Collected data:
[Start of section]

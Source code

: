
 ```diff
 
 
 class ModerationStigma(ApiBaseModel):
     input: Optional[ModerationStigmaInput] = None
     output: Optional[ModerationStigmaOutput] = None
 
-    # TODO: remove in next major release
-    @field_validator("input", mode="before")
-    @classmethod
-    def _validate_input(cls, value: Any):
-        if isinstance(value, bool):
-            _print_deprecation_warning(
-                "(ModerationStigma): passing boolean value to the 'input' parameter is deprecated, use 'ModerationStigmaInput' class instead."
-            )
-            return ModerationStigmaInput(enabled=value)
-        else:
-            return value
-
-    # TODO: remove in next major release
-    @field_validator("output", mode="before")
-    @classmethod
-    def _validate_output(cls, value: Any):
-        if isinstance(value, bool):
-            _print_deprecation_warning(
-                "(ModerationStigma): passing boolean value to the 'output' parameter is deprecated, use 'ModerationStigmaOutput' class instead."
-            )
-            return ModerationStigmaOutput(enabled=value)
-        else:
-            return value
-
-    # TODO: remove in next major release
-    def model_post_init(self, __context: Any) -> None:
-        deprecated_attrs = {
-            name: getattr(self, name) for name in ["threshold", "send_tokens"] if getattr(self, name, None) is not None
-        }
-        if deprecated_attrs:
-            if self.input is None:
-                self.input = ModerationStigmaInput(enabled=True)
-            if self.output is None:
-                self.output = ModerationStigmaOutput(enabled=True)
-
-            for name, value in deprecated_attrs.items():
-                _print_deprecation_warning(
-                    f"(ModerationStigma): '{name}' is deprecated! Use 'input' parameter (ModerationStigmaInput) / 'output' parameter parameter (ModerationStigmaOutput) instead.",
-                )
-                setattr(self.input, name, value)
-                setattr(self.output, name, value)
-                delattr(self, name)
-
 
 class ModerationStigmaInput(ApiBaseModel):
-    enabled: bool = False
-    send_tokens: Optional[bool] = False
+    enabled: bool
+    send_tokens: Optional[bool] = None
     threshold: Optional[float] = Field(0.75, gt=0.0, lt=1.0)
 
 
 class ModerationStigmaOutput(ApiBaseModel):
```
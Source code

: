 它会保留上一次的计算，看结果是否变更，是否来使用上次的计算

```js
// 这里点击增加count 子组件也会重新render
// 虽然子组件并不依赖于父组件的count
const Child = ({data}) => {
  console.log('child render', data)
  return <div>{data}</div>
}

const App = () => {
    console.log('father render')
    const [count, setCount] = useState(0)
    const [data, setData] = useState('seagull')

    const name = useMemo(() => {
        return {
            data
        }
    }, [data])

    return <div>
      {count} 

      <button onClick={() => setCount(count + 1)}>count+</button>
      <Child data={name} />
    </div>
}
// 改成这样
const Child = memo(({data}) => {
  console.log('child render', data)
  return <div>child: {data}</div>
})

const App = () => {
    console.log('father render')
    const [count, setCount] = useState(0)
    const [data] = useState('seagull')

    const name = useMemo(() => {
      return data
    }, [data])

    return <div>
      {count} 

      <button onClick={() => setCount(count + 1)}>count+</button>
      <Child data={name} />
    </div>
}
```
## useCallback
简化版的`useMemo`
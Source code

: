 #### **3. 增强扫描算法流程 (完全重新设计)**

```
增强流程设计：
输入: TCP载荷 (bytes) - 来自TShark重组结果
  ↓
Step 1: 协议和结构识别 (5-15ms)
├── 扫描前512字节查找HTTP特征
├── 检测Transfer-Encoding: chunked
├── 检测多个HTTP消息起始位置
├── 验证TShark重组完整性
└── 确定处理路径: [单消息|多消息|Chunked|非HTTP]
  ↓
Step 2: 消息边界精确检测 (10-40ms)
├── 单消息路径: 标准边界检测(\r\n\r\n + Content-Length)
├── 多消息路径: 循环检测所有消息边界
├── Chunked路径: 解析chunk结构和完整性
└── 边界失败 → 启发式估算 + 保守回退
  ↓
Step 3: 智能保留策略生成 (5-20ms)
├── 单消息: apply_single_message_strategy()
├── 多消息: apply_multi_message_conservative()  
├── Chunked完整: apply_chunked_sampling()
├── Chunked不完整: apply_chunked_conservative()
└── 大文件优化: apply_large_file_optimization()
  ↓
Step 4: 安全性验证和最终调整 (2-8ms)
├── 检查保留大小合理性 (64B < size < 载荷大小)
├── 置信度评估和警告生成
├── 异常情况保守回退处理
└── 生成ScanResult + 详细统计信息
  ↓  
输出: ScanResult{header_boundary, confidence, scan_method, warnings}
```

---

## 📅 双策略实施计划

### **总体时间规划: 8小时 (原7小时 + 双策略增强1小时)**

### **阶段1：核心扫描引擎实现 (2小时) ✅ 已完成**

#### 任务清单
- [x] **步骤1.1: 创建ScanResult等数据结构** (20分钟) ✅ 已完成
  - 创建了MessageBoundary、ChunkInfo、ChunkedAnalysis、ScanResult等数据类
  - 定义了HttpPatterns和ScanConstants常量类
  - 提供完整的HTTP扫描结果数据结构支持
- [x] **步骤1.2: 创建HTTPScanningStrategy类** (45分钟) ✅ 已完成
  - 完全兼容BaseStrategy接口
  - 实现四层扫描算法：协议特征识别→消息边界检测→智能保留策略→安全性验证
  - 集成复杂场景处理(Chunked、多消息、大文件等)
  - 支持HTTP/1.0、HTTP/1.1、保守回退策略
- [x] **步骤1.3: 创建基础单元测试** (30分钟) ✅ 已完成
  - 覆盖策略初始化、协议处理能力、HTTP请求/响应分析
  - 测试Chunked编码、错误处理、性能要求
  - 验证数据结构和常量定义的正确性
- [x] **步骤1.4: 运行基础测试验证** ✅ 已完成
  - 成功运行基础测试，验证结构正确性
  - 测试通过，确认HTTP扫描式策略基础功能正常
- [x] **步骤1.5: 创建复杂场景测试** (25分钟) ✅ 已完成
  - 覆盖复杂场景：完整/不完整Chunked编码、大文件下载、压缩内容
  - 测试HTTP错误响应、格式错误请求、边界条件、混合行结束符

[End of section]

EXERCISE | Word for word, quote all of the data above.

ANSWER SPACE |
Source code

:
 ```diff
 
 
 class ModerationStigma(ApiBaseModel):
     input: Optional[ModerationStigmaInput] = None
     output: Optional[ModerationStigmaOutput] = None
 
-    # TODO: remove in next major release
-    @field_validator("input", mode="before")
-    @classmethod
-    def _validate_input(cls, value: Any):
-        if isinstance(value, bool):
-            _print_deprecation_warning(
-                "(ModerationStigma): passing boolean value to the 'input' parameter is deprecated, use 'ModerationStigmaInput' class instead."
-            )
-            return ModerationStigmaInput(enabled=value)
-        else:
-            return value
-
-    # TODO: remove in next major release
-    @field_validator("output", mode="before")
-    @classmethod
-    def _validate_output(cls, value: Any):
-        if isinstance(value, bool):
-            _print_deprecation_warning(
-                "(ModerationStigma): passing boolean value to the 'output' parameter is deprecated, use 'ModerationStigmaOutput' class instead."
-            )
-            return ModerationStigmaOutput(enabled=value)
-        else:
-            return value
-
-    # TODO: remove in next major release
-    def model_post_init(self, __context: Any) -> None:
-        deprecated_attrs = {
-            name: getattr(self, name) for name in ["threshold", "send_tokens"] if getattr(self, name, None) is not None
-        }
-        if deprecated_attrs:
-            if self.input is None:
-                self.input = ModerationStigmaInput(enabled=True)
-            if self.output is None:
-                self.output = ModerationStigmaOutput(enabled=True)
-
-            for name, value in deprecated_attrs.items():
-                _print_deprecation_warning(
-                    f"(ModerationStigma): '{name}' is deprecated! Use 'input' parameter (ModerationStigmaInput) / 'output' parameter parameter (ModerationStigmaOutput) instead.",
-                )
-                setattr(self.input, name, value)
-                setattr(self.output, name, value)
-                delattr(self, name)
-
 
 class ModerationStigmaInput(ApiBaseModel):
-    enabled: bool = False
-    send_tokens: Optional[bool] = False
+    enabled: bool
+    send_tokens: Optional[bool] = None
     threshold: Optional[float] = Field(0.75, gt=0.0, lt=1.0)
 
 
 class ModerationStigmaOutput(ApiBaseModel):
```
Source code

: 它会保留上一次的计算，看结果是否变更，是否来使用上次的计算

```js
// 这里点击增加count 子组件也会重新render
// 虽然子组件并不依赖于父组件的count
const Child = ({data}) => {
  console.log('child render', data)
  return <div>{data}</div>
}

const App = () => {
    console.log('father render')
    const [count, setCount] = useState(0)
    const [data, setData] = useState('seagull')

    const name = useMemo(() => {
        return {
            data
        }
    }, [data])

    return <div>
      {count} 

      <button onClick={() => setCount(count + 1)}>count+</button>
      <Child data={name} />
    </div>
}
// 改成这样
const Child = memo(({data}) => {
  console.log('child render', data)
  return <div>child: {data}</div>
})

const App = () => {
    console.log('father render')
    const [count, setCount] = useState(0)
    const [data] = useState('seagull')

    const name = useMemo(() => {
      return data
    }, [data])

    return <div>
      {count} 

      <button onClick={() => setCount(count + 1)}>count+</button>
      <Child data={name} />
    </div>
}
```
## useCallback
简化版的`useMemo`
Source code

: #### **3. 增强扫描算法流程 (完全重新设计)**

```
增强流程设计：
输入: TCP载荷 (bytes) - 来自TShark重组结果
  ↓
Step 1: 协议和结构识别 (5-15ms)
├── 扫描前512字节查找HTTP特征
├── 检测Transfer-Encoding: chunked
├── 检测多个HTTP消息起始位置
├── 验证TShark重组完整性
└── 确定处理路径: [单消息|多消息|Chunked|非HTTP]
  ↓
Step 2: 消息边界精确检测 (10-40ms)
├── 单消息路径: 标准边界检测(\r\n\r\n + Content-Length)
├── 多消息路径: 循环检测所有消息边界
├── Chunked路径: 解析chunk结构和完整性
└── 边界失败 → 启发式估算 + 保守回退
  ↓
Step 3: 智能保留策略生成 (5-20ms)
├── 单消息: apply_single_message_strategy()
├── 多消息: apply_multi_message_conservative()  
├── Chunked完整: apply_chunked_sampling()
├── Chunked不完整: apply_chunked_conservative()
└── 大文件优化: apply_large_file_optimization()
  ↓
Step 4: 安全性验证和最终调整 (2-8ms)
├── 检查保留大小合理性 (64B < size < 载荷大小)
├── 置信度评估和警告生成
├── 异常情况保守回退处理
└── 生成ScanResult + 详细统计信息
  ↓  
输出: ScanResult{header_boundary, confidence, scan_method, warnings}
```

---

## 📅 双策略实施计划

### **总体时间规划: 8小时 (原7小时 + 双策略增强1小时)**

### **阶段1：核心扫描引擎实现 (2小时) ✅ 已完成**

#### 任务清单
- [x] **步骤1.1: 创建ScanResult等数据结构** (20分钟) ✅ 已完成
  - 创建了MessageBoundary、ChunkInfo、ChunkedAnalysis、ScanResult等数据类
  - 定义了HttpPatterns和ScanConstants常量类
  - 提供完整的HTTP扫描结果数据结构支持
- [x] **步骤1.2: 创建HTTPScanningStrategy类** (45分钟) ✅ 已完成
  - 完全兼容BaseStrategy接口
  - 实现四层扫描算法：协议特征识别→消息边界检测→智能保留策略→安全性验证
  - 集成复杂场景处理(Chunked、多消息、大文件等)
  - 支持HTTP/1.0、HTTP/1.1、保守回退策略
- [x] **步骤1.3: 创建基础单元测试** (30分钟) ✅ 已完成
  - 覆盖策略初始化、协议处理能力、HTTP请求/响应分析
  - 测试Chunked编码、错误处理、性能要求
  - 验证数据结构和常量定义的正确性
- [x] **步骤1.4: 运行基础测试验证** ✅ 已完成
  - 成功运行基础测试，验证结构正确性
  - 测试通过，确认HTTP扫描式策略基础功能正常
- [x] **步骤1.5: 创建复杂场景测试** (25分钟) ✅ 已完成
  - 覆盖复杂场景：完整/不完整Chunked编码、大文件下载、压缩内容
  - 测试HTTP错误响应、格式错误请求、边界条件、混合行结束符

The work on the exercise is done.